Originally published on:

The Fokker E.II was the second variant of the German Fokker Eindecker single-seat monoplane fighter aircraft of World War I. The E.II was essentially a Fokker E.I with the 75 kW (100 hp) Oberursel U.I 9-cylinder rotary engine, a close copy of the French Gnôme Monosoupape rotary of the same power output, in place of the E.I's 60 kW (80 hp) Oberursel U.0, but whereas the E.I was simply a M.5K with a 7.92 mm (.312 in) machine gun bolted to it, the E.II was designed with the weapon system integrated with its airframe.

The E.III was basically an E.II fitted with larger, newly designed wings that had a slightly narrower chord of 1.80 meter (70-7/8 in), compared to 1.88 meter (74 in) on the earlier Eindeckers, going back to Fokker's original M.5 monoplane aircraft. The E.III retained the same 75 kW (100 hp) Oberursel U.I engine, and therefore also used the larger diameter "horseshoe" pattern cowling that also mandated the inclusion of the E.II's soffit-like extensions to the sides of the upper nose sheet metalwork, but had a larger 81 l (21.5 gal) drum-shaped main fuel tank just behind the cockpit, which increased the Eindecker's endurance to about 2½ hours; an hour more than the E.II. Most E.IIIs were armed with a single 7.92 mm (.312 in) Spandau LMG 08 machine gun with 500 rounds of ammunition; however, after the failure of the twin-gun Fokker E.IV as a viable successor, some E.IIIs were fitted with twin guns.

Fokker production figures state that 249 E.IIIs were manufactured; however, a number of the 49 E.IIs were upgraded to E.III standard when they were returned to Fokker's Schwerin factory for repairs.

History adapted from the pages of Wikipedia.

First Impressions
Now moulded in Eduard's familiar grey plastic, this kit is light years ahead of the original E.III released in the ealry '90s when Eduard kits were far more “short run” than they are today. In that kit, all the fine details were left to the photo-etch; in this one they're injected plastic, and how some of them are going to get off the sprues in one piece is something of a challenge to the modeller's skill and patience. The photo-etch parts in this kit are the ones which make the best use of photo-etch's properties; runs of stitching, bolts, engine details and the like.

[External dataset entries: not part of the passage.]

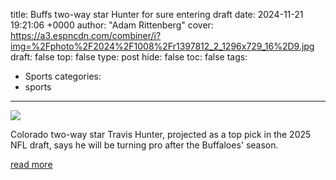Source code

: title: Buffs two-way star Hunter for sure entering draft
date: 2024-11-21 19:21:06 +0000
author: "Adam Rittenberg"
cover: https://a3.espncdn.com/combiner/i?img=%2Fphoto%2F2024%2F1008%2Fr1397812_2_1296x729_16%2D9.jpg
draft: false
top: false
type: post
hide: false
toc: false
tags:
  - Sports
categories:
  - sports
---

![](https://a3.espncdn.com/combiner/i?img=%2Fphoto%2F2024%2F1008%2Fr1397812_2_1296x729_16%2D9.jpg)

Colorado two-way star Travis Hunter, projected as a top pick in the 2025 NFL draft, says he will be turning pro after the Buffaloes' season.

[read more](https://www.espn.com/nfl/story/_/id/42527608/colorado-two-way-star-travis-hunter-sure-entering-nfl-draft)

A set of masks for the windscreen and two frets of photo-etch completes the kit. One fret is pre-coloured and includes seat belts, map, instruments and throttle quadrant, saving some fiddly painting.

Eduard chose the familiar left/right fuselage half breakdown. Each half is complete from nose to tail, and encloses the cockpit framework which must be constructed first. Almost every detail if this aircraft is included, as it will be seen through the comparatively large cockpit opening. The E.II's different-shaped 'cheek' fairing for the starboard side is included as an optional part

The engine is moulded in one piece, with very fine etch push-rods. It is not designed to rotate. Two separate propellers are chosen, but no direction is given as to which should be used. Careful attention to reference photos is necessary. The very long belly stitching will need some care in order to apply straight. Note that part PE24 must be applied first, and then the stitching PE13 applied over it.
The guns are moulded in one piece each, but the Spandau has an optional etched cooling jacket which necessitates some surgery. The Schwarzlose for the Austrian example has some etch detail parts which will improve its looks. The ammunition feed parts have optional etch replacements which are much more to-scale than the plastic parts.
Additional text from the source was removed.